Principais falhas encontradas em CPRs:

  • Emissão com informações genéricas ou inverificáveis (ex: “soja futura”, sem definição do talhão, safra ou produtividade esperada);
  • Ausência de lastro técnico ou laudos agronômicos que fundamentem a capacidade de entrega;
  • Falta de clareza sobre indexadores de correção (em dólar, saca, bolsa, etc);
  • Execução direta da CPR sem exigência de comprovação do descumprimento do objeto.

b) Instrumentos Extrajudiciais

Mediação, arbitragem, acordos e novações são caminhos eficientes para ajustar dívidas com menor custo, mantendo relações bancárias.

Procedimento extrajudicial de renegociação de dívidas rurais inadimplidas, com o credor originário ou com terceiro.

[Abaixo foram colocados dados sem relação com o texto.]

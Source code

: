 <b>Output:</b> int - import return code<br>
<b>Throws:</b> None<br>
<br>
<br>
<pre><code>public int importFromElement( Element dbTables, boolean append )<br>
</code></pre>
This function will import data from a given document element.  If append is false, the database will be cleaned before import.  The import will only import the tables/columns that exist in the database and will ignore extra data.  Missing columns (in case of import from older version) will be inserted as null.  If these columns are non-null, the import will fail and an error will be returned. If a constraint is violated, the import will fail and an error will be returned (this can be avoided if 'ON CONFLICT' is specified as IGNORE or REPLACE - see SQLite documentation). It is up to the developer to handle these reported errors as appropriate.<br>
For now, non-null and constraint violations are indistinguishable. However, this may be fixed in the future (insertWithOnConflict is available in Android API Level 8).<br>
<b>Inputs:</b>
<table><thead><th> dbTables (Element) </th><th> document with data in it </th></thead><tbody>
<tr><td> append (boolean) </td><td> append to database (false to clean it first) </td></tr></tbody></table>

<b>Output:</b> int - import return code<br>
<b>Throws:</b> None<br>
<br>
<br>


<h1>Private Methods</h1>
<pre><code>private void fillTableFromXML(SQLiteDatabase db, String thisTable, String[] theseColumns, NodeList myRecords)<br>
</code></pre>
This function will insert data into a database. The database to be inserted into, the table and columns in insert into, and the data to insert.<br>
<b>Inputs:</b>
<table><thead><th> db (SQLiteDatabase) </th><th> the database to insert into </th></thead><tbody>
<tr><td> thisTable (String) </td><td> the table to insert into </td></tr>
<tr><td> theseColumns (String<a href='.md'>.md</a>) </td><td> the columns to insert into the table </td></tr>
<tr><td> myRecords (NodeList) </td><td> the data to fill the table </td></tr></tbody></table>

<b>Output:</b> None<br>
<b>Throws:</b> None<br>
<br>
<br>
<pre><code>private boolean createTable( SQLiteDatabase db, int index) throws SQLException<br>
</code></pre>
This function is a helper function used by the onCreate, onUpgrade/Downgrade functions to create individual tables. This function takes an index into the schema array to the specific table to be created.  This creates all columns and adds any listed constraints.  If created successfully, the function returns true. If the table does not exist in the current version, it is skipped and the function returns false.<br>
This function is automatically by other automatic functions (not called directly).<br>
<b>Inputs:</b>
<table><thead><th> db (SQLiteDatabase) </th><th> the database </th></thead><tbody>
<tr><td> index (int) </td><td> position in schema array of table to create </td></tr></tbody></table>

Vantagens dessa alternativa:

  • Evita a recuperação judicial (morosa e mais complexa).
  • Permite negociar diretamente com o credor, com base em avaliação de viabilidade econômica e limites das garantias.
  • Possibilidade de mediadores ou câmaras privadas para estruturar a operação.

Requisitos práticos:

  • O produtor deve demonstrar capacidade de pagamento com base no fluxo de caixa futuro, apresentar documentação e eventualmente laudos técnicos.

c) Prorrogação Das Dívidas Com Base No MCR

O Manual de Crédito Rural (MCR) oferece respaldo para prorrogar prazos e rever taxas, possibilitando novação ou transação extrajudicial com menores custos. A prorrogação de dívidas rurais pode ser concedida em situações como:

– Frustração de safras devido a eventos climáticos adversos (como secas, enchentes ou geadas).

– Dificuldades de comercialização, como quedas expressivas nos preços das commodities agrícolas.

– Problemas de fluxo de caixa, desde que o produtor comprove a incapacidade de pagamento por motivos que fogem ao seu controle.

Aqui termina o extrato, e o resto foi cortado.